What you will do.
Nothing but the lines from the one with "In the passive" down to the one with "### AOA Format (our codes) ###" should be returned, exactly and with both ends included, from the material below.

___ Source material

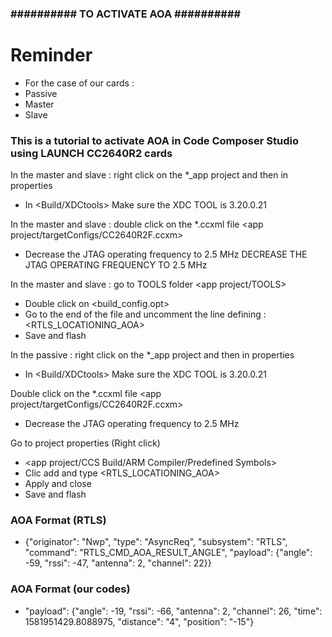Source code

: ### ##########   TO ACTIVATE AOA ########## ###

# Reminder
 * For the case of our cards :
 * Passive <L5000IZO>
 * Master  <L5000J02>
 * Slave   <L5000IZP>

### This is a tutorial to activate AOA in Code Composer Studio using LAUNCH CC2640R2 cards ###

In the master and slave : right click on the *_app project and then in properties
 * In <Build/XDCtools> Make sure the XDC TOOL is 3.20.0.21 

In the master and slave : double click on the *.ccxml file <app project/targetConfigs/CC2640R2F.ccxm>
  - Decrease the JTAG operating frequency to 2.5 MHz	DECREASE THE JTAG OPERATING FREQUENCY TO 2.5 MHz

In the master and slave : go to TOOLS folder <app project/TOOLS>
 * Double click on <build_config.opt>
 * Go to the end of the file and uncomment the line defining : <RTLS_LOCATIONING_AOA>
 * Save and flash

In the passive : right click on the *_app project and then in properties
 * In <Build/XDCtools> Make sure the XDC TOOL is 3.20.0.21

Double click on the *.ccxml file <app project/targetConfigs/CC2640R2F.ccxm>
 * Decrease the JTAG operating frequency to 2.5 MHz

Go to project properties (Right click) 
 * <app project/CCS Build/ARM Compiler/Predefined Symbols>
 * Clic add and type <RTLS_LOCATIONING_AOA>
 * Apply and close
 * Save and flash

### AOA Format (RTLS) ###
 * {"originator": "Nwp", "type": "AsyncReq", "subsystem": "RTLS", "command": "RTLS_CMD_AOA_RESULT_ANGLE", "payload": {"angle": -59, "rssi": -47, "antenna": 2, "channel": 22}}

### AOA Format (our codes) ###

 * "payload": {"angle": -19, "rssi": -66, "antenna": 2, "channel": 26, "time": 1581951429.8088975, "distance": "4", "position": "-15"}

______

Response below.
In the passive : right click on the *_app project and then in properties
 * In <Build/XDCtools> Make sure the XDC TOOL is 3.20.0.21

Double click on the *.ccxml file <app project/targetConfigs/CC2640R2F.ccxm>
 * Decrease the JTAG operating frequency to 2.5 MHz

Go to project properties (Right click) 
 * <app project/CCS Build/ARM Compiler/Predefined Symbols>
 * Clic add and type <RTLS_LOCATIONING_AOA>
 * Apply and close
 * Save and flash

### AOA Format (RTLS) ###
 * {"originator": "Nwp", "type": "AsyncReq", "subsystem": "RTLS", "command": "RTLS_CMD_AOA_RESULT_ANGLE", "payload": {"angle": -59, "rssi": -47, "antenna": 2, "channel": 22}}

### AOA Format (our codes) ###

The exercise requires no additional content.